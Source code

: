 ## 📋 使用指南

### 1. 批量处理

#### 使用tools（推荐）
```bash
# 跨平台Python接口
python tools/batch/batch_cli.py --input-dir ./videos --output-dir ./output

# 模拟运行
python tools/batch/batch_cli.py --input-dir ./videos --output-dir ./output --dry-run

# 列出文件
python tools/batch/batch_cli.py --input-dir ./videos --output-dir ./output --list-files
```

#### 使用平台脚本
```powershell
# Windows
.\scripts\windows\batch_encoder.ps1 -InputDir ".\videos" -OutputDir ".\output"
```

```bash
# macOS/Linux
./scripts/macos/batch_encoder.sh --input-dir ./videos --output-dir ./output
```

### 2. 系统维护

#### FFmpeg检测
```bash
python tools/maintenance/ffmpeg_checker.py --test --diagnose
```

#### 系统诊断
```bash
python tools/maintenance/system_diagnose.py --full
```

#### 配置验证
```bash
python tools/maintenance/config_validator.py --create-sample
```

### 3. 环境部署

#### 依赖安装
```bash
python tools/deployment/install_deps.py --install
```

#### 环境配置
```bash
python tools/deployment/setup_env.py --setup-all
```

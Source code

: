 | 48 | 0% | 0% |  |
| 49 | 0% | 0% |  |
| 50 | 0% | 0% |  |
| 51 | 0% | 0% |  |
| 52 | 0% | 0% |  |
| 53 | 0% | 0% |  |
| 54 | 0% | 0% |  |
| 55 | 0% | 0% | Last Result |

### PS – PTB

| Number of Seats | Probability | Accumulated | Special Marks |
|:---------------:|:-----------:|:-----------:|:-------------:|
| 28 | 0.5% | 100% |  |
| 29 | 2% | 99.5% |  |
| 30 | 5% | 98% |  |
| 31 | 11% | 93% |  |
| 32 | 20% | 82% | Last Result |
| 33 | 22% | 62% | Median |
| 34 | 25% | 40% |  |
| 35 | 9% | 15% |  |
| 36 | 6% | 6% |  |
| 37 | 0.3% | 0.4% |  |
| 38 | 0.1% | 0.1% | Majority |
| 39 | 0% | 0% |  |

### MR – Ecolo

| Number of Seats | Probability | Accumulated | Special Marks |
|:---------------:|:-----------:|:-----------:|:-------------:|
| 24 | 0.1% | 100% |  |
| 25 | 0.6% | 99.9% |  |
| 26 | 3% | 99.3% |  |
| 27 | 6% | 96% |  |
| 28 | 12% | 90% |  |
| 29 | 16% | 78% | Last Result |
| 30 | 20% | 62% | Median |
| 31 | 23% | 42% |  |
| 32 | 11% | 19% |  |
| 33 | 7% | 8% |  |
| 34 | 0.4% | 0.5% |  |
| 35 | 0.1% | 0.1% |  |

----------

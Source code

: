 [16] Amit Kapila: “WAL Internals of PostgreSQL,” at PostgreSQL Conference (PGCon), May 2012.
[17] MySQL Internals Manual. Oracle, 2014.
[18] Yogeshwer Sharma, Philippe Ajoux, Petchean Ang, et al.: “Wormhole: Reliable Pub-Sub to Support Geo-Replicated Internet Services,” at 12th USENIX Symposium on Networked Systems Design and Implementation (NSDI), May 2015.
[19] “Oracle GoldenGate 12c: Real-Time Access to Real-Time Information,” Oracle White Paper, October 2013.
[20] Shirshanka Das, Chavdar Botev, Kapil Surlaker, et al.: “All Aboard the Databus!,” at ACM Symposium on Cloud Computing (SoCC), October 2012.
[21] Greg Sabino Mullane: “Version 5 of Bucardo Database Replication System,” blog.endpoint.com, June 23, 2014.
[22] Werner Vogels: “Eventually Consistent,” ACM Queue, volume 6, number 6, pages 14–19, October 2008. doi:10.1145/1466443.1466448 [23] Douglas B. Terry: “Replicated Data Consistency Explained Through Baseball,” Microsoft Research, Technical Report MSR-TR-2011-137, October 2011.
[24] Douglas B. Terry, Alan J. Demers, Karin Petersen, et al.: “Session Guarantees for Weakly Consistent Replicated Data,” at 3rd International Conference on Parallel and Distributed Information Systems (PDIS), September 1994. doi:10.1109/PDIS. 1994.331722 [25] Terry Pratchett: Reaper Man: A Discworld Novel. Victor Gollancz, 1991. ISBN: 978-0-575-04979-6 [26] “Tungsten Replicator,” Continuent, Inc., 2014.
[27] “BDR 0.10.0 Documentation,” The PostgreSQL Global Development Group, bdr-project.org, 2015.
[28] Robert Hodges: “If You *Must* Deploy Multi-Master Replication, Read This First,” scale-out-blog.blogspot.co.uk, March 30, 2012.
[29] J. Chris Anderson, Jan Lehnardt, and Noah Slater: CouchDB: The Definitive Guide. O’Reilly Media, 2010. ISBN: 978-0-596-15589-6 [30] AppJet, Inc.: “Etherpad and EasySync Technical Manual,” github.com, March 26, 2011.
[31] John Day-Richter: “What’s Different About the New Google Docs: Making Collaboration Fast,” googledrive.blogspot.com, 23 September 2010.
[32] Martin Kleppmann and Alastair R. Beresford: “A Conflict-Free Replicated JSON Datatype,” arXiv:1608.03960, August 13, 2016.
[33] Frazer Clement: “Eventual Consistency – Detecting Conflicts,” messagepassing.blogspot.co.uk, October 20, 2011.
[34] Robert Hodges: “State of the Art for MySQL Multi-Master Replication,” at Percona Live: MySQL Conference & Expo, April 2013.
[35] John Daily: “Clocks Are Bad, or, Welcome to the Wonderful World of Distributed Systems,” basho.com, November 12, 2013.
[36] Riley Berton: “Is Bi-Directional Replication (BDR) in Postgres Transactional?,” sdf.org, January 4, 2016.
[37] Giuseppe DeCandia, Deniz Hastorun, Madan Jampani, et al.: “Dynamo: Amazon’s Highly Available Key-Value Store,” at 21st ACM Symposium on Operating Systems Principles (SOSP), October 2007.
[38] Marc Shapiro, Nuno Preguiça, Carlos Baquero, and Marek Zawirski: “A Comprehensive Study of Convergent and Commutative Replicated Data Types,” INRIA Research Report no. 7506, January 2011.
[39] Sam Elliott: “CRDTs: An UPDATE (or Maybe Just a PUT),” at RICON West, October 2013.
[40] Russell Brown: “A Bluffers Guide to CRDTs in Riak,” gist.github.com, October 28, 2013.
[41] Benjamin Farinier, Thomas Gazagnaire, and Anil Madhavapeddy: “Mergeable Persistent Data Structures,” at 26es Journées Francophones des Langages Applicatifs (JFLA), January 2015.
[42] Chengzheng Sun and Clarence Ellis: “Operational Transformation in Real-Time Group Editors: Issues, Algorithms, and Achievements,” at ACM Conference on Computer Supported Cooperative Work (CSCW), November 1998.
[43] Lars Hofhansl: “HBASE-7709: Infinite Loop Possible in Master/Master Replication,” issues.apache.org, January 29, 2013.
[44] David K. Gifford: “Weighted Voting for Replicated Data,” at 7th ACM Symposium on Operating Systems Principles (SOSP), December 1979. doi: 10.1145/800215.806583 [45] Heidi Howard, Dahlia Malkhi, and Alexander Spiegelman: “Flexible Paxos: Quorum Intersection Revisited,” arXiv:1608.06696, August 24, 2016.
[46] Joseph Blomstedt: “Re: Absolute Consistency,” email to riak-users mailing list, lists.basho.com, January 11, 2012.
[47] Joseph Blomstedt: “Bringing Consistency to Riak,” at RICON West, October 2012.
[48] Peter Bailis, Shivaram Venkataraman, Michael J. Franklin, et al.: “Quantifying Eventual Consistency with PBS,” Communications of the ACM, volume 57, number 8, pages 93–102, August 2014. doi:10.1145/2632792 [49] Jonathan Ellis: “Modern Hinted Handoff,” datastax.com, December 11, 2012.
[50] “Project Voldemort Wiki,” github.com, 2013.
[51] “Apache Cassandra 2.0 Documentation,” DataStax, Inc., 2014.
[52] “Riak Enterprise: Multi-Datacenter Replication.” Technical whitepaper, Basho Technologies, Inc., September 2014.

----------

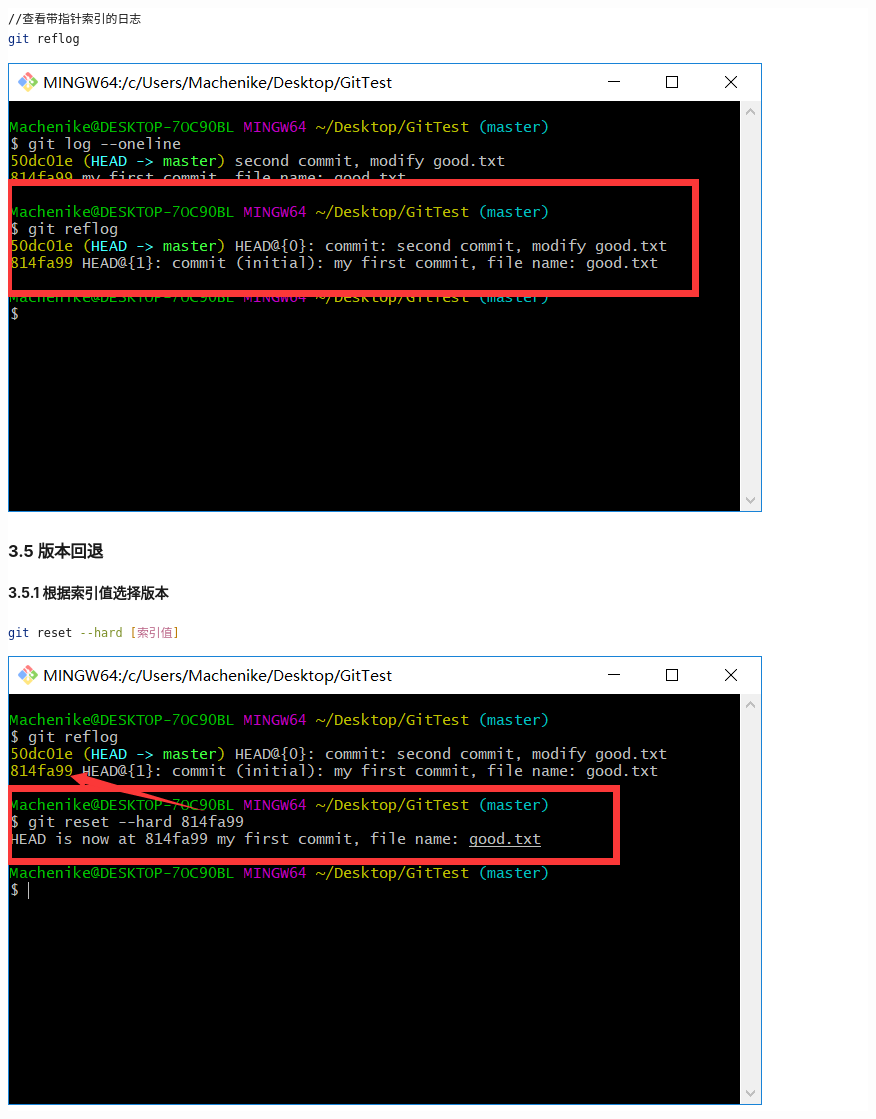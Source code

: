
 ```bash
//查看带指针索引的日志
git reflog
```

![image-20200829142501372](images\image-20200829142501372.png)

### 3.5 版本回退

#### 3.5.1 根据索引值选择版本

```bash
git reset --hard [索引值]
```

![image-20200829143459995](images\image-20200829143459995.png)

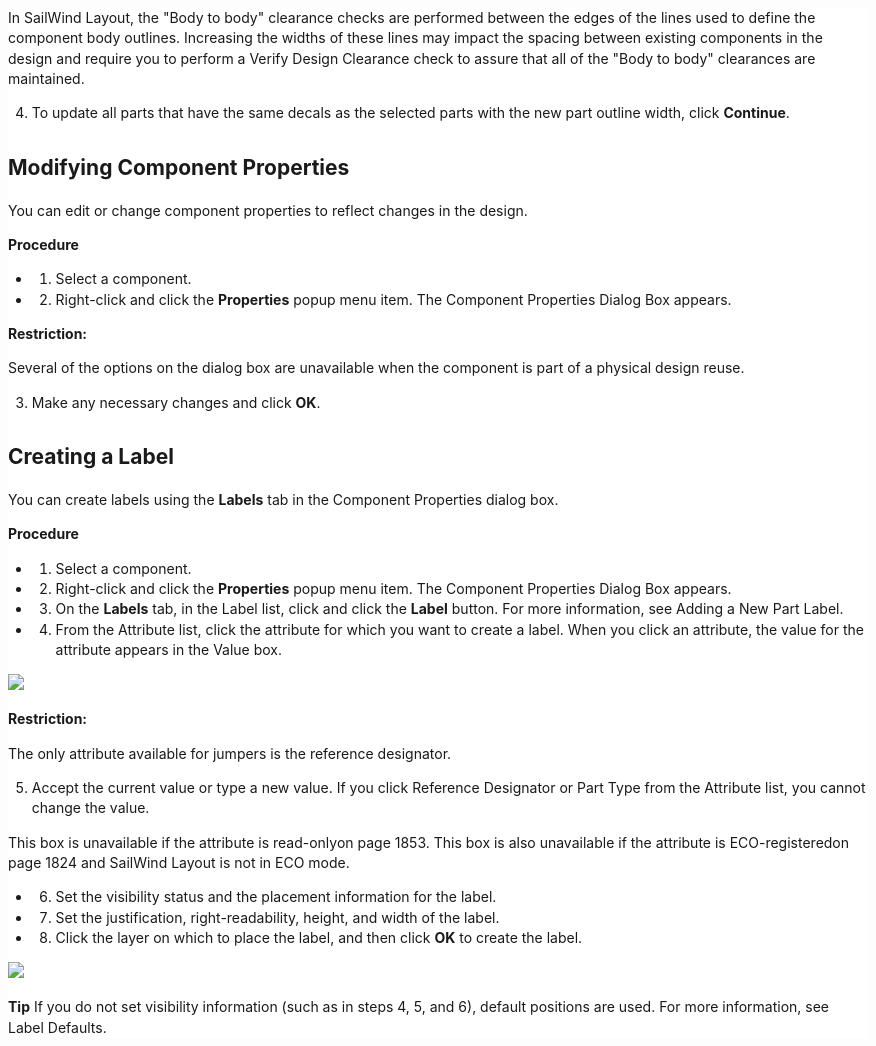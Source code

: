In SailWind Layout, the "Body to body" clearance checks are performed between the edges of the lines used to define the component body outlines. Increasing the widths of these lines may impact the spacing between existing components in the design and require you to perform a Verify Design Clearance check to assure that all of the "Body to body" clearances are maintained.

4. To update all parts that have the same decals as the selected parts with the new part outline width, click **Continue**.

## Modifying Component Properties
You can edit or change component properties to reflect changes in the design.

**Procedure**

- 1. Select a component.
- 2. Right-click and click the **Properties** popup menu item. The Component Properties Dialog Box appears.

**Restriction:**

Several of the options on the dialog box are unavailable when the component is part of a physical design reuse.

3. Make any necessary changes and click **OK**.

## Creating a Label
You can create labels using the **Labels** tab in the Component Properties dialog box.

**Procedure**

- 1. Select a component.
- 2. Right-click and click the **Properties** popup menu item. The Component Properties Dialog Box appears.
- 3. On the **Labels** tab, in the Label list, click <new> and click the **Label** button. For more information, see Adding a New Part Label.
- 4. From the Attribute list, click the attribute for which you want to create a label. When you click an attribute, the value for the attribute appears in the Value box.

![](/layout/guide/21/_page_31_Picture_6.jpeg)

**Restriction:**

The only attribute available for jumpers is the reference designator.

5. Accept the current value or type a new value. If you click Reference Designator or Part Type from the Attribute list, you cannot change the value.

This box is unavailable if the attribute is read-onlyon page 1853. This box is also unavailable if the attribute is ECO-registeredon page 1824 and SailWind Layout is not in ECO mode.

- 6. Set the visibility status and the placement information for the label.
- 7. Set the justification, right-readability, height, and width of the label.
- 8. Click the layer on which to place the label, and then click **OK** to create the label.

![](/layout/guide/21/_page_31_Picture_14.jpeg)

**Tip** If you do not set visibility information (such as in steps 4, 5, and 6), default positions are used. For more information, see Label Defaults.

----------

Could you repeat exactly the lines in the listing above from the one with "78% | Last Result |" down to the one with "35 | 0.1% | 0.1%"? Include both of those lines.

YOUR RESPONSE >>
| 29 | 16% | 78% | Last Result |
| 30 | 20% | 62% | Median |
| 31 | 23% | 42% |  |
| 32 | 11% | 19% |  |
| 33 | 7% | 8% |  |
| 34 | 0.4% | 0.5% |  |
| 35 | 0.1% | 0.1% |  |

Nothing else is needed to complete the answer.